An inventor of the present disclosure intends to suppress deterioration of battery characteristics.

SUMMARY

A secondary battery disclosed here includes: an electrode body including a plurality of first electrode sheets, a plurality of second electrode sheets with a polarity different from that of the first electrode sheets, and a separator; an electrolyte; a cylindrical case body housing the electrode body and the electrolyte; a first sealing plate attached to an opening of the case body on a first side; and a second sealing plate attached to an opening of the case body on a second side, wherein the case body includes a pair of opposed side surface portions, the plurality of first electrode sheets and the plurality of second electrode sheets face the pair of opposed side surface portions in the case body and are alternately arranged, the separator has a band shape, is folded in turn, and sequentially passes between the first electrode sheets and the second electrode sheets to be thereby located between the first electrode sheets and the second electrode sheets, the separator includes a first end portion that is located at an outer circumference of the electrode body in which the plurality of first electrode sheets and the plurality of second electrode sheets alternately face each other, the separator includes a second end portion that is located at the outer circumference of the electrode body in which the plurality of first electrode sheets and the plurality of second electrode sheets are alternately face each other, and overlaid on an outer side of the first end portion and fastened to the outer circumference of the electrode body by a tape, and in a state where the pair of opposed side surface portions of the case body is oriented vertically, an upper edge of the second end portion of the separator fastened by the tape is located below a liquid level of the electrolyte outside the electrode body in the case body.

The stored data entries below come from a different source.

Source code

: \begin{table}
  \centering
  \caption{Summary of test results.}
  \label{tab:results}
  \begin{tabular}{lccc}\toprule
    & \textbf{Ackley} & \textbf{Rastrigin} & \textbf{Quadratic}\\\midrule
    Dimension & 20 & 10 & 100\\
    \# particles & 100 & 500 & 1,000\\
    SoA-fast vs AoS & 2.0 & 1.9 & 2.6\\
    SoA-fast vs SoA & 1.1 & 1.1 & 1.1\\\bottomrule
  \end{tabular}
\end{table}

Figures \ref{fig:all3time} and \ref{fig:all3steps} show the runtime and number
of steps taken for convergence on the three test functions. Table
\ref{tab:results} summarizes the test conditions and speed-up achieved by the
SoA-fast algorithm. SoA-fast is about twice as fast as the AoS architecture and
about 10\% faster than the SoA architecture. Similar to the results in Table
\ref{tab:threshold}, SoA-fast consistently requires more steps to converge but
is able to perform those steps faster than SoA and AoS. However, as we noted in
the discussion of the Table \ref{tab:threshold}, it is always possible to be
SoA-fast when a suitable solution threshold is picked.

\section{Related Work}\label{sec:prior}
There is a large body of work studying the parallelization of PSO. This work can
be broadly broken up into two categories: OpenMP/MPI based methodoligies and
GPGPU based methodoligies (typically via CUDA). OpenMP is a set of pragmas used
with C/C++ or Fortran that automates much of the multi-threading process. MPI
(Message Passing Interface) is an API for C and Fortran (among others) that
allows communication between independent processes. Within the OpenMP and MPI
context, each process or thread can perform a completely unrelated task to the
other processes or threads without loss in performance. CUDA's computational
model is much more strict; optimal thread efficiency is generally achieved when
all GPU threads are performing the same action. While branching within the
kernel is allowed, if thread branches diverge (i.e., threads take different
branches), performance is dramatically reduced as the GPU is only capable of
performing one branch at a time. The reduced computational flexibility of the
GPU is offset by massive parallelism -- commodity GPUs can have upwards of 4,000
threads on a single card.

This secondary battery can suppress deterioration of battery characteristics.

BRIEF DESCRIPTION OF THE DRAWINGS

FIG. 1 is a perspective view of a power storage device 100 according to a first embodiment.

FIG. 2 is a schematic longitudinal cross-sectional view taken along line A-A in FIG. 1.

FIG. 3 is a transverse cross-sectional view of a stacked electrode body 20.

FIG. 4 is a schematic view illustrating a positive electrode sheet 22 and a negative electrode sheet 24.

FIG. 5 is a schematic view illustrating inside of a case body 12.

FIG. 6 is a rear view of the stacked electrode body 20.

FIG. 7 is a schematic view illustrating inside of the case body 12 when the power storage device 100 is charged.

FIG. 8 is a schematic view illustrating inside of the case body 12 when the power storage device 100 is discharged.

FIG. 9 is a schematic view illustrating inside of a power storage device 100A according to a second embodiment.

FIG. 10 is a schematic view illustrating inside of a power storage device 100B according to a third embodiment.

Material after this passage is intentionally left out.